In my quest to better understand the origins of big tech’s power I find myself reading a lot of history. The Thatcher / Reagan agenda of lower taxes and weaker regulation is an obvious point to examine, but the seeds for this were being sewn much earlier.
While reading a recent paper on declining antitrust enforcement in the US I became aware of the Powell Memorandum (1971), a report written by future Justice of the Supreme Court Jerome Powell on how Republican’s could attack the economics of the New Deal. Luigi Zingales, one of the papers authors, summersies the paper on his Capitalisn’t podcast alongside Bethany McClean.
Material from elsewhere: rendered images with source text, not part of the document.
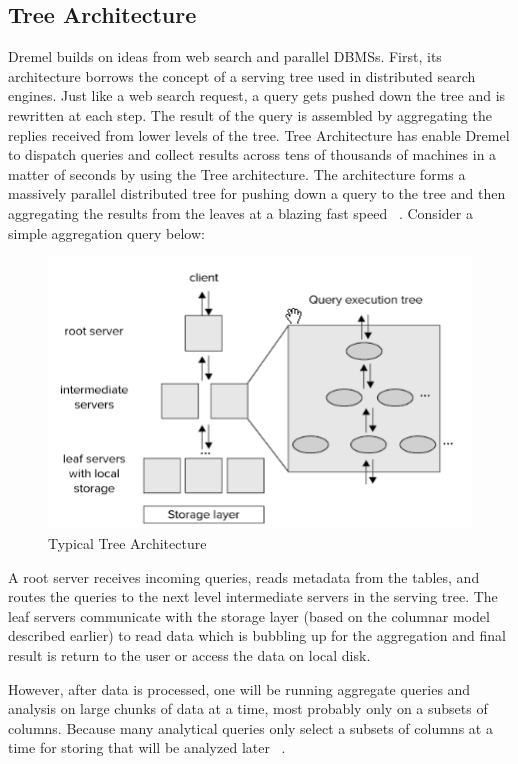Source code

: \documentclass[9pt,twocolumn,twoside]{../../styles/osajnl}
\begin{document}
\subsection{Tree Architecture}
Dremel builds on ideas from web search and parallel DBMSs. First, its architecture borrows the concept of a serving tree used in distributed search engines. Just like a web search request, a query gets pushed down the tree and is rewritten at each step. The result of the query is assembled by aggregating the replies received from lower levels of the tree. Tree Architecture has enable Dremel to dispatch queries and collect results across tens of thousands of machines in a matter of seconds by using the Tree architecture. The architecture forms a massively parallel distributed tree for pushing down a query to the tree and then aggregating the results from the leaves at a blazing fast speed ~\cite{twitter-dremel}. Consider a simple aggregation query below:

\begin{figure}[H]
 \centering
\includegraphics[scale=0.7]{images/image4}
\caption{Typical Tree Architecture ~\cite{book-hadoop}} 
\end{figure}

A root server receives incoming queries, reads metadata from the tables, and routes the queries to the next level intermediate servers in the serving tree. The leaf servers communicate with the storage layer (based on the columnar model described earlier) to read data which is bubbling up for the aggregation and final result is return to the user  or access the data on local disk. 

However, after data is processed, one will be running aggregate queries and analysis on large chunks of data at a time, most probably only on a subsets of columns. Because many analytical queries only select a subsets of columns at a time for storing that will be analyzed later ~\cite{book-hadoop}.
\end{document}
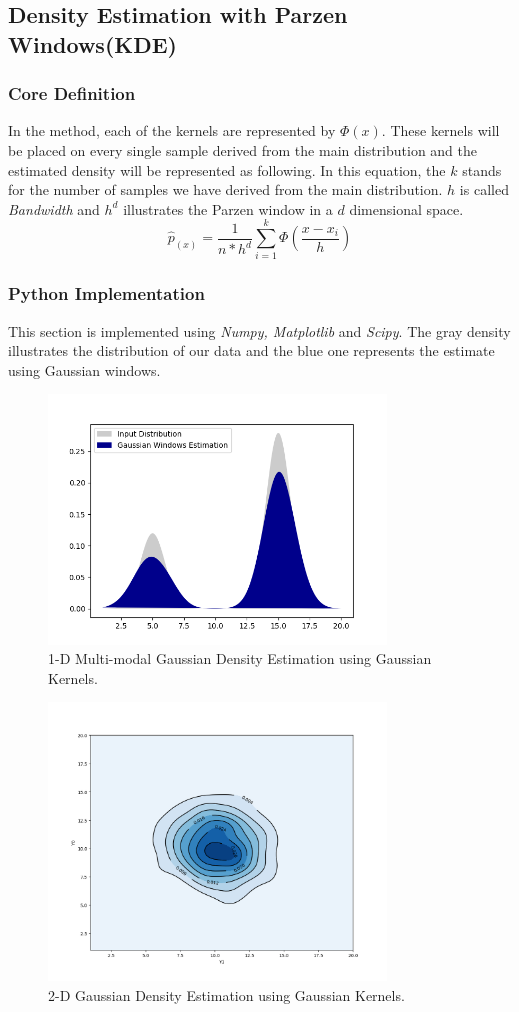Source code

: \documentclass[12pt]{article}
\numberwithin{equation}{section}
\numberwithin{table}{section}
\numberwithin{figure}{section}
\begin{document}
\subsection*{Density Estimation with Parzen Windows(KDE)}
\subsubsection*{Core Definition}
In the method, each of the kernels are represented by $\Phi(x)$. These kernels will be placed on every single sample derived from the main distribution and the estimated density will be represented as following. In this equation, the $k$ stands for the number of samples we have derived from the main distribution. $h$ is called \textit{Bandwidth} and $h^d$ illustrates the Parzen window in a $d$ dimensional space.
\begin{equation}
	\hat{p}_{(x)} = \frac{1}{n*h^d} \sum_{i = 1}^{k}\Phi(\frac{x - x_i}{h})
\end{equation}
\subsubsection*{Python Implementation}
This section is implemented using \textit{Numpy, Matplotlib} and \textit{Scipy}. The gray density illustrates the distribution of our data and the blue one represents the estimate using Gaussian windows.
	\begin{figure}[!h]\centering
	\includegraphics[width=0.8\textwidth]{3_b_1.PNG}
	\caption{1-D Multi-modal Gaussian Density Estimation using Gaussian Kernels.}
	\label{pl1}
\end{figure}

	\begin{figure}[!h]\centering
	\includegraphics[width=0.8\textwidth]{3_b_2.PNG}
	\caption{2-D Gaussian Density Estimation using Gaussian Kernels.}
	\label{pl1}
\end{figure}
\end{document}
He notes three significant strategies:
- Relaxing campaign financing
- Filling the courts with pro-business judges
- Increaing the volume of pro-busines academic output
This plan was surprisingly well executed given what we know about the next half-century of corporate power. And, if we consider big tech specifically we are able to see how much they benefitted from the memo. Consider: that tech is now biggest lobbyist in Washington; that consumer welfare focus (i.e. low prices) has slowed reaction to big tech’s growing power; that tech has pumped money into research organisations such as the ITIF in order to challenge research that threatens their business.
How far back you need to go to understand the origins of big tech’s power is not an easy question to answer, but the Powell Memorandum certainly offers one answer.